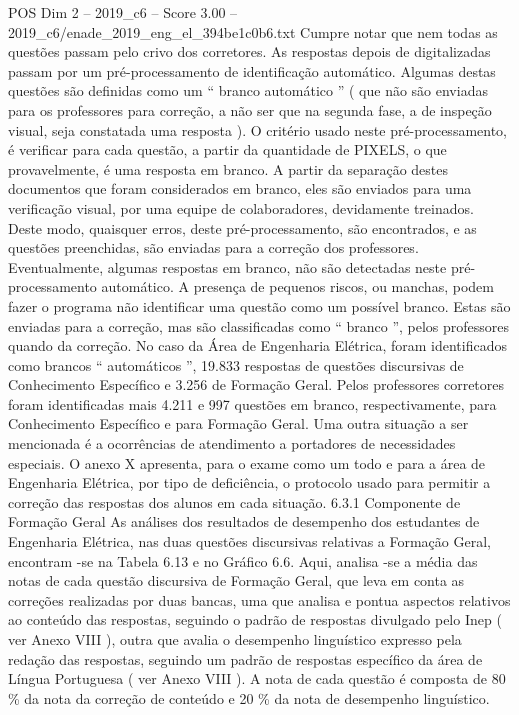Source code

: \begin{textsample}{POS Dim 2 – 2019\_c6 – Score 3.00 – 2019\_c6/enade\_2019\_eng\_el\_394be1c0b6.txt}
Cumpre notar que nem todas as questões passam pelo crivo dos corretores.
As respostas depois de digitalizadas passam por um pré-processamento de identificação automático.
Algumas destas questões são definidas como um “ branco automático ” ( que não são enviadas para os professores para correção, a não ser que na segunda fase, a de inspeção visual, seja constatada uma resposta ).
O critério usado neste pré-processamento, é verificar para cada questão, a partir da quantidade de PIXELS, o que provavelmente, é uma resposta em branco.
A partir da separação destes documentos que foram considerados em branco, eles são enviados para uma verificação visual, por uma equipe de colaboradores, devidamente treinados.
Deste modo, quaisquer erros, deste pré-processamento, são encontrados, e as questões preenchidas, são enviadas para a correção dos professores.
Eventualmente, algumas respostas em branco, não são detectadas neste pré-processamento automático.
A presença de pequenos riscos, ou manchas, podem fazer o programa não identificar uma questão como um possível branco.
Estas são enviadas para a correção, mas são classificadas como “ branco ”, pelos professores quando da correção.
No caso da Área de Engenharia Elétrica, foram identificados como brancos “ automáticos ”, 19.833 respostas de questões discursivas de Conhecimento Específico e 3.256 de Formação Geral.
Pelos professores corretores foram identificadas mais 4.211 e 997 questões em branco, respectivamente, para Conhecimento Específico e para Formação Geral.
Uma outra situação a ser mencionada é a ocorrências de atendimento a portadores de necessidades especiais.
O anexo X apresenta, para o exame como um todo e para a área de Engenharia Elétrica, por tipo de deficiência, o protocolo usado para permitir a correção das respostas dos alunos em cada situação. 6.3.1 Componente de Formação Geral As análises dos resultados de desempenho dos estudantes de Engenharia Elétrica, nas duas questões discursivas relativas a Formação Geral, encontram -se na Tabela 6.13 e no Gráfico 6.6.
Aqui, analisa -se a média das notas de cada questão discursiva de Formação Geral, que leva em conta as correções realizadas por duas bancas, uma que analisa e pontua aspectos relativos ao conteúdo das respostas, seguindo o padrão de respostas divulgado pelo Inep ( ver Anexo VIII ), outra que avalia o desempenho linguístico expresso pela redação das respostas, seguindo um padrão de respostas específico da área de Língua Portuguesa ( ver Anexo VIII ).
A nota de cada questão é composta de 80 \% da nota da correção de conteúdo e 20 \% da nota de desempenho linguístico.

\end{textsample}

-- -- --

Aim of the exercise → The records are to be returned word for word, without any of their pictures.

Written solution →
Source code

: \begin{textsample}{POS Dim 2 – 2019\_c6 – Score 3.00 – 2019\_c6/enade\_2019\_eng\_el\_394be1c0b6.txt}
Cumpre notar que nem todas as questões passam pelo crivo dos corretores.
As respostas depois de digitalizadas passam por um pré-processamento de identificação automático.
Algumas destas questões são definidas como um “ branco automático ” ( que não são enviadas para os professores para correção, a não ser que na segunda fase, a de inspeção visual, seja constatada uma resposta ).
O critério usado neste pré-processamento, é verificar para cada questão, a partir da quantidade de PIXELS, o que provavelmente, é uma resposta em branco.
A partir da separação destes documentos que foram considerados em branco, eles são enviados para uma verificação visual, por uma equipe de colaboradores, devidamente treinados.
Deste modo, quaisquer erros, deste pré-processamento, são encontrados, e as questões preenchidas, são enviadas para a correção dos professores.
Eventualmente, algumas respostas em branco, não são detectadas neste pré-processamento automático.
A presença de pequenos riscos, ou manchas, podem fazer o programa não identificar uma questão como um possível branco.
Estas são enviadas para a correção, mas são classificadas como “ branco ”, pelos professores quando da correção.
No caso da Área de Engenharia Elétrica, foram identificados como brancos “ automáticos ”, 19.833 respostas de questões discursivas de Conhecimento Específico e 3.256 de Formação Geral.
Pelos professores corretores foram identificadas mais 4.211 e 997 questões em branco, respectivamente, para Conhecimento Específico e para Formação Geral.
Uma outra situação a ser mencionada é a ocorrências de atendimento a portadores de necessidades especiais.
O anexo X apresenta, para o exame como um todo e para a área de Engenharia Elétrica, por tipo de deficiência, o protocolo usado para permitir a correção das respostas dos alunos em cada situação. 6.3.1 Componente de Formação Geral As análises dos resultados de desempenho dos estudantes de Engenharia Elétrica, nas duas questões discursivas relativas a Formação Geral, encontram -se na Tabela 6.13 e no Gráfico 6.6.
Aqui, analisa -se a média das notas de cada questão discursiva de Formação Geral, que leva em conta as correções realizadas por duas bancas, uma que analisa e pontua aspectos relativos ao conteúdo das respostas, seguindo o padrão de respostas divulgado pelo Inep ( ver Anexo VIII ), outra que avalia o desempenho linguístico expresso pela redação das respostas, seguindo um padrão de respostas específico da área de Língua Portuguesa ( ver Anexo VIII ).
A nota de cada questão é composta de 80 \% da nota da correção de conteúdo e 20 \% da nota de desempenho linguístico.

\end{textsample}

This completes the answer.